In Pasquotank County, a scant 20-30 miles from the Coast, Extension Ag Agent Al Wood says they had wind in the 30-40 mile an hour range and less than an inch of rain from the storm.

Even nearer the Coast, Extension Ag Agent Mark Powell in Camden County says damage was minimal. “We got some wind gusts that blew down a few limbs and by hurricane standards fairly light rain. We were really lucky this time,” Powell says.

Farther down the coast in Hyde County where crops were in a particularly vulnerable stage, rainfall was heavier, but wind damage was less, virtually non-existent.

A big concern among growers was that Hurricane Earl would dump large amounts of rain on already soggy fields and delay defoliation of a large cotton crop.
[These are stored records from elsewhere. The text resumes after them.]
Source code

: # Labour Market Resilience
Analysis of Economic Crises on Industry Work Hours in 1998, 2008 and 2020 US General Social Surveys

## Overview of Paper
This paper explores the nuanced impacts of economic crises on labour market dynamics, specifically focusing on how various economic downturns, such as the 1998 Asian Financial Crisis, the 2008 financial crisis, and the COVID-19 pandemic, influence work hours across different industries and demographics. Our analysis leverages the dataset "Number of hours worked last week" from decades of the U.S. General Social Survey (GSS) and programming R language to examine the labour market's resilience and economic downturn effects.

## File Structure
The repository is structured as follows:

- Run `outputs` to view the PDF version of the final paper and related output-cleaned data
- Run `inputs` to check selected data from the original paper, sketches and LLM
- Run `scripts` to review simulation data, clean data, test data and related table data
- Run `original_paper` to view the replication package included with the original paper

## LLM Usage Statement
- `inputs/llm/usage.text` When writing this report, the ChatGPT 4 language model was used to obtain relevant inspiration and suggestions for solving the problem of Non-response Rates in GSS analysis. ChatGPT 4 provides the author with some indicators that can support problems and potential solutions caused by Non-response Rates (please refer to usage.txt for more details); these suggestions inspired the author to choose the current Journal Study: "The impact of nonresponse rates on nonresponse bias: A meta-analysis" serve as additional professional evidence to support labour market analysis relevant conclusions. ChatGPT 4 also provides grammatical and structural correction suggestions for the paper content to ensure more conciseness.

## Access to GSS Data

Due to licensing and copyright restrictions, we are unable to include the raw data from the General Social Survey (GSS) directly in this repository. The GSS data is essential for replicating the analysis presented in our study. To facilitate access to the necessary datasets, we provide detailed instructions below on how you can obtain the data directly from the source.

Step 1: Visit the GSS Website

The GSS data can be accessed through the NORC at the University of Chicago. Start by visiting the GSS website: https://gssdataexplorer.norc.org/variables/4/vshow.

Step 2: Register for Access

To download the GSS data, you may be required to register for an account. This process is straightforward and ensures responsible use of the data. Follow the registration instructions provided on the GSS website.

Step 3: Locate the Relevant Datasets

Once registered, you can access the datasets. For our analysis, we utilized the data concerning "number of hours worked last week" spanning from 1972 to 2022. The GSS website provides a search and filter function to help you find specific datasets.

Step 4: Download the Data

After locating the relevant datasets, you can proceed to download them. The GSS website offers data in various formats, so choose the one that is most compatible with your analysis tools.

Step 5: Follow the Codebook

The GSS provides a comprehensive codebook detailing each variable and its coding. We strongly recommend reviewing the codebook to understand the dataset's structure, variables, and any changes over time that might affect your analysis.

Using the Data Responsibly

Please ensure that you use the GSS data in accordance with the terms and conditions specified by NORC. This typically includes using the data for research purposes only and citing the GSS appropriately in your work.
North Carolina Extension Agent Lewis Smith says the big concern was getting heavy rains over several days, which would have put growers in a situation of having a lot of re-growth in their cotton.

Smith, who is an Extension Ag Agent in Perquimans County in northeast North Carolina, says the cotton crop in his county is 2-3 weeks early.

With corn still waiting for harvest in many cases, wind damage to both crops would have been a bad situation. Plus, the delays in harvesting from heavy rainfalls would have created even more problems for growers.

Cotton in particular was vulnerable to the hurricane. The state’s Cotton Belt stretches up and down the coast and inland nearly to Raleigh.  Once past the first two or three counties closest to the coast, there was virtually no wind or rain damage from the storm.

North Carolina’s crop year has been as surprising as the big miss from the big storm. Fortunately, Hurricane Earl was a good surprise.